Ukai Kappa
- Ukai Kappa is an annual royal archery ceremony
- Native name: ꯎꯀꯥꯏ ꯀꯥꯞꯄ
- English name: Annual royal archery ritualistic ceremony
- Location: Ancient Moirang;
- Also known as: Ukai Ten Kappa
- Type: annual
- Theme: a practice of traditional Meitei religion (Sanamahism)
- Motive: to get blessings from Thangjing, the national deity of Moirang
- Target: to shoot arrows at the targets set
- Patrons: Moirang royalty
- Organised by: Moirang royalty
- Participants: King Chingkhu Telheiba (served by Angom Nongban Kongyamba) and Crown Prince Chingkhu Akhuba (served by Khuman Khamba, but later by Angom Nongban Kongyamba)
- Outcome: Chingkhu Akhuba's anger and displeasure towards Khuman Khamba and sudden favor to Angom Nongban Kongyamba

= Ukai Kappa =

Ukai Kappa (ꯎꯀꯥꯏ ꯀꯥꯞꯄ) is an annual royal archery ceremony, described in the Khamba Thoibi, a classical Meitei epic from the Moirang Kangleirol genre of Meitei mythology and folklore. The ritual is held for the welfare of Moirang kingdom and involves the king and his younger brother, the crown prince.

== Background ==

The event was traditionally held in honour of God Thangjing, the national deity of the Moirang kingdom. The king, Chingkhu Telheiba, and the crown prince, Chingkhu Akhuba, were the main archers. Their favourite task was to have their chosen attendants retrieve the arrows from the target as quickly as possible.

Angom Nongban Kongyamba was chosen to fetch the arrows shot by the king, while Khuman Khamba, a rival of Kongyamba, was chosen to fetch the arrows shot by the crown prince.

== Preparation ==

Before the event, the royal priests performed rituals, singing charms over the arrows and bows to bless them. The crown prince asked his daughter, Princess Thoibi, about the coat of golden embroidery she had recently prepared in her handloom. Thoibi, who had already given the coat to her lover Khamba, lied to her father about it.

== Main event ==

During the event, the king and the crown prince shot their arrows at the target. Kongyamba quickly retrieved the arrows for the king. Khamba ran swiftly to fetch the arrows for the crown prince. While running, Khamba's outer cloth loosened, revealing the golden embroidered coat underneath.

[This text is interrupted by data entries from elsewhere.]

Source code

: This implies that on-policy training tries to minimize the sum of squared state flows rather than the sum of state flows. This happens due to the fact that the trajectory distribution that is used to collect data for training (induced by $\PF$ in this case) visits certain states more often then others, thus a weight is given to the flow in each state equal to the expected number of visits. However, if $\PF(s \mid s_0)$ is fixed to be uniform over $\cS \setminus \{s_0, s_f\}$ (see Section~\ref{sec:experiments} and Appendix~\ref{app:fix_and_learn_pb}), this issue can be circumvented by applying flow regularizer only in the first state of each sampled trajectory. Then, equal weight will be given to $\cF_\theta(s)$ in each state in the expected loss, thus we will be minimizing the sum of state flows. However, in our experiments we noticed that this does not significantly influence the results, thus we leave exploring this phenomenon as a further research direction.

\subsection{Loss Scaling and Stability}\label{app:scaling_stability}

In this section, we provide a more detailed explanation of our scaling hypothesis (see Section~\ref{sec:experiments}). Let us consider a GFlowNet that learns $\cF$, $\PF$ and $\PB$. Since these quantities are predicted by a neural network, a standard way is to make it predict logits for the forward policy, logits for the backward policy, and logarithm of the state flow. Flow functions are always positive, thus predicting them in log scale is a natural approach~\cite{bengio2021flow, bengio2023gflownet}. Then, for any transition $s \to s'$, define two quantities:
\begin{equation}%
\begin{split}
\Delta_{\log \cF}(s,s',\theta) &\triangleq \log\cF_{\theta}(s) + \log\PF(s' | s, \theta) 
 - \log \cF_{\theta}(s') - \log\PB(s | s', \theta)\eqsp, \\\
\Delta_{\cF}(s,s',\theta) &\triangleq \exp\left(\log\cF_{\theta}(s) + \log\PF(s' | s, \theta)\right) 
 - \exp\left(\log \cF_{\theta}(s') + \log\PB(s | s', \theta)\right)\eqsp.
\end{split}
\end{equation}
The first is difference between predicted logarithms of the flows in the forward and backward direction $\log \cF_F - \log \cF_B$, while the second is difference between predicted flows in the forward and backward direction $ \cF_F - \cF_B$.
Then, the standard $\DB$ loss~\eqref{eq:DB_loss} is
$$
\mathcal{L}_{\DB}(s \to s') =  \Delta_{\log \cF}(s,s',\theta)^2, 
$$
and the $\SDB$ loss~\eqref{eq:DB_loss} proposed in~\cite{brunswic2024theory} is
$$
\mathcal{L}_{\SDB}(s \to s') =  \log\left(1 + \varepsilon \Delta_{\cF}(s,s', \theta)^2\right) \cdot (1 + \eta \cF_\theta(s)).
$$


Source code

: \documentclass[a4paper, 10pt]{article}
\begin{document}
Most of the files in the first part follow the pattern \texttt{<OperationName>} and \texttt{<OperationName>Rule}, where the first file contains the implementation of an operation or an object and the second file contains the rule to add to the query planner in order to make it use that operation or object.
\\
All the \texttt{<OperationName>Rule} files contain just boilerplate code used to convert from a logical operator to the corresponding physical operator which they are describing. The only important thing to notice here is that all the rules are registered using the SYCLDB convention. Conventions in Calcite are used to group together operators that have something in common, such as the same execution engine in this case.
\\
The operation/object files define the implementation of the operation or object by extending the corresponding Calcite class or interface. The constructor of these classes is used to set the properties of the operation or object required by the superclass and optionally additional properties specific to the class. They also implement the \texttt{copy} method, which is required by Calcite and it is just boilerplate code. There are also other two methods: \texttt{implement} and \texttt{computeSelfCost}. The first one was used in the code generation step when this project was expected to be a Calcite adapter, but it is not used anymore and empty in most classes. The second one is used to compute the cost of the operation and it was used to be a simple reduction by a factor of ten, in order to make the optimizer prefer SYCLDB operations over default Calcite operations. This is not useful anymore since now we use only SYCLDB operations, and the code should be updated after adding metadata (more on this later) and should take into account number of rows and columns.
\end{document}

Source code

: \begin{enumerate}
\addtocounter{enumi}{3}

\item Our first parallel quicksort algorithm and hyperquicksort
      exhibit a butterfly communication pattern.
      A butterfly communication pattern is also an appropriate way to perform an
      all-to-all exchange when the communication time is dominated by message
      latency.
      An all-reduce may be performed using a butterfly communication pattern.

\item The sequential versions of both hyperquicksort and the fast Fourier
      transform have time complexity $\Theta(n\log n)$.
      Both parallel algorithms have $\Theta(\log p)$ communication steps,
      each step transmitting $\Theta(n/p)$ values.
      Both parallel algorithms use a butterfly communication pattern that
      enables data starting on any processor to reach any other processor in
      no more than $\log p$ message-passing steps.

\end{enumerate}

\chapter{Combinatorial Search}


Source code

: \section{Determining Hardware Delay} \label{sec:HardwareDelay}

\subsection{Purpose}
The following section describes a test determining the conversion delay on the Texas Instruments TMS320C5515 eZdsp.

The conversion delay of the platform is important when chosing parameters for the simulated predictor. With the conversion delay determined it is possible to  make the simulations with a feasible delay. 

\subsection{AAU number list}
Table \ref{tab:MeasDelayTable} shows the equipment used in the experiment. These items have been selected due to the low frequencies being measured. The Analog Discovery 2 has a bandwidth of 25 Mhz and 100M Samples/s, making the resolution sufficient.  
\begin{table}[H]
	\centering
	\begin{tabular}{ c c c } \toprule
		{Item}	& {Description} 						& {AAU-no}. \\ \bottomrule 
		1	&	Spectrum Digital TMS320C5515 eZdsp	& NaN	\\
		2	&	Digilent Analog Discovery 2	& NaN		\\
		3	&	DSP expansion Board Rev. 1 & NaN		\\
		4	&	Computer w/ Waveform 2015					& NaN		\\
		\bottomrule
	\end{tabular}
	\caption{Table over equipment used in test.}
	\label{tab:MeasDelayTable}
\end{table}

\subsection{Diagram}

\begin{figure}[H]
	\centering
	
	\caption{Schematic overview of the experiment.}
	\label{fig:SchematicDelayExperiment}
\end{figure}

The crown prince became angry when he saw Khamba wearing the coat. When Khamba offered him an arrow, the prince refused to accept it and turned away. Kongyamba then took the arrow from Khamba and gave it to the crown prince. The prince was pleased with Kongyamba and promised that Princess Thoibi would marry him within five days.

== Conflict ==

Minister Chaoba Nongthonba questioned the crown prince about his sudden anger toward Khamba. The prince said he did not like Khamba and wanted to give Thoibi to Kongyamba. The minister reminded him that the king, Chingkhu Telheiba, had already promised Thoibi's hand to Khamba when Khamba captured a feral Kao (bull) from the Ikop Pat lake shore in the Khuman kingdom. The promise was marked publicly with seven notches on the lintel of the Moirang royal palace, the Moirang Kangla.

== Aftermath ==

The crown prince ignored the king's earlier promise and instructed his wives to prepare for the reception for wedding gifts from Kongyamba. Within five days, he intended to give his daughter Thoibi in marriage to Kongyamba.